Mel Brooks is an American actor, writer, producer, director, comedian, and composer, who started his career as a comic and a writer for the early TV variety show 'Your Show of Shows'. In 1961, he gained recognition for co-creating and co-hosting the comedy skit 'The 2000 Year Old Man' with Carl Reiner. He also co-created the successful television comedy series 'Get Smart' (1965-1970).

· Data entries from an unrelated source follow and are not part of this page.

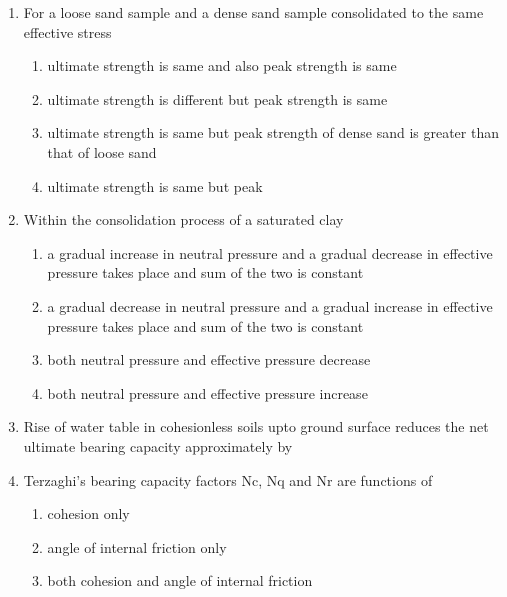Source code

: \documentclass[11pt,a4paper]{article}
\begin{document}
\begin{enumerate}
\item{For a loose sand sample and a dense sand sample consolidated to the same effective stress}
\begin{enumerate}[label=\Alph*.]
\item{ultimate strength is same and also peak strength is same}
\item{ultimate strength is different but peak strength is same}
\item{ultimate strength is same but peak strength of dense sand is greater than that of loose sand}
\item{ultimate strength is same but peak}
\end{enumerate}
\item{Within the consolidation process of a saturated clay}
\begin{enumerate}[label=\Alph*.]
\item{a gradual increase in neutral pressure and a gradual decrease in effective pressure takes place and sum of the two is constant}
\item{a gradual decrease in neutral pressure and a gradual increase in effective pressure takes place and sum of the two is constant}
\item{both neutral pressure and effective pressure decrease}
\item{both neutral pressure and effective pressure increase}
\end{enumerate}
\item{Rise of water table in cohesionless soils upto ground surface reduces the net ultimate bearing capacity approximately by}
\\
\item{Terzaghi's bearing capacity factors Nc, Nq and Nr are functions of
}
\begin{enumerate}[label=\Alph*.]
\item{cohesion only}
\item{angle of internal friction only}
\item{both cohesion and angle of internal friction}

\end{enumerate}
\end{enumerate}
\end{document}
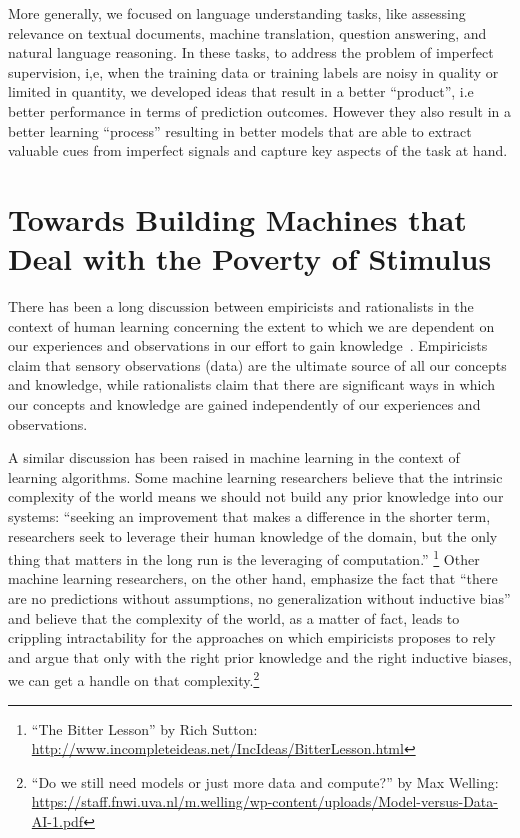More generally, we focused on language understanding tasks, like assessing relevance on textual documents, machine translation, question answering, and natural language reasoning. In these tasks, to address the problem of imperfect supervision, i,e, when the training data or training labels are noisy in quality or limited in quantity, we developed ideas that result in a better ``product'', i.e better performance in terms of prediction outcomes.  However they also result in a better learning ``process'' resulting in better models that are able to extract valuable cues from imperfect signals and capture key aspects of the task at hand.


\section{Towards Building Machines that Deal with the Poverty of Stimulus}

There has been a long discussion between empiricists and rationalists in the context of human learning concerning the extent to which we are dependent on our experiences and observations in our effort to gain knowledge~\citep{markie2004rationalism}.  
%
Empiricists claim that sensory observations (data) are the ultimate source of all our concepts and knowledge, while rationalists claim that there are significant ways in which our concepts and knowledge are gained independently of our experiences and observations. 

A similar discussion has been raised in machine learning in the context of learning algorithms.
%
Some machine learning researchers believe that the intrinsic complexity of the world means we should not build any prior knowledge into our systems: ``seeking an improvement that makes a difference in the shorter term, researchers seek to leverage their human knowledge of the domain, but the only thing that matters in the long run is the leveraging of computation.''%
\footnote{``The Bitter Lesson'' by Rich Sutton: \url{http://www.incompleteideas.net/IncIdeas/BitterLesson.html}}
%
Other machine learning researchers, on the other hand, emphasize the fact that ``there are no predictions without assumptions, no generalization without inductive bias'' and believe that the complexity of the world, as a matter of fact, leads to crippling intractability for the approaches on which empiricists proposes to rely and argue that only with the right prior knowledge and the right inductive biases, we can get a handle on that complexity.\footnote{``Do we still need models or just more data and compute?'' by Max Welling: \url{https://staff.fnwi.uva.nl/m.welling/wp-content/uploads/Model-versus-Data-AI-1.pdf}}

In 1967, he wrote and directed the satirical-comedy 'The Producers' (1967), which won him an 'Academy Award'. He continued to produce many successful movies in the following years, including 'The Twelve Chairs' (1970), 'Blazing Saddles' (1974), 'Young Frankenstein' (1974), 'Silent Movie' (1976), 'High Anxiety' (1977), 'History of the World, Pt. I' (1981), and 'Spaceballs' (1987). While his 1993 musical adventure comedy film 'Robin Hood: Men in Tights' received mixed reviews, it became one of his top grossing films alongside 'Spaceballs'. However, the movies 'Life Stinks' (1991) and 'Dracula: Dead and Loving It' (1995) were critical and commercial failures.
On television, he won three 'Emmy Awards' for his guest appearance on the NBC sitcom 'Mad About You' (1996-99). His first film, 'The Producers', was adapted into a Broadway play in 2001 and won him a 'Tony Award'.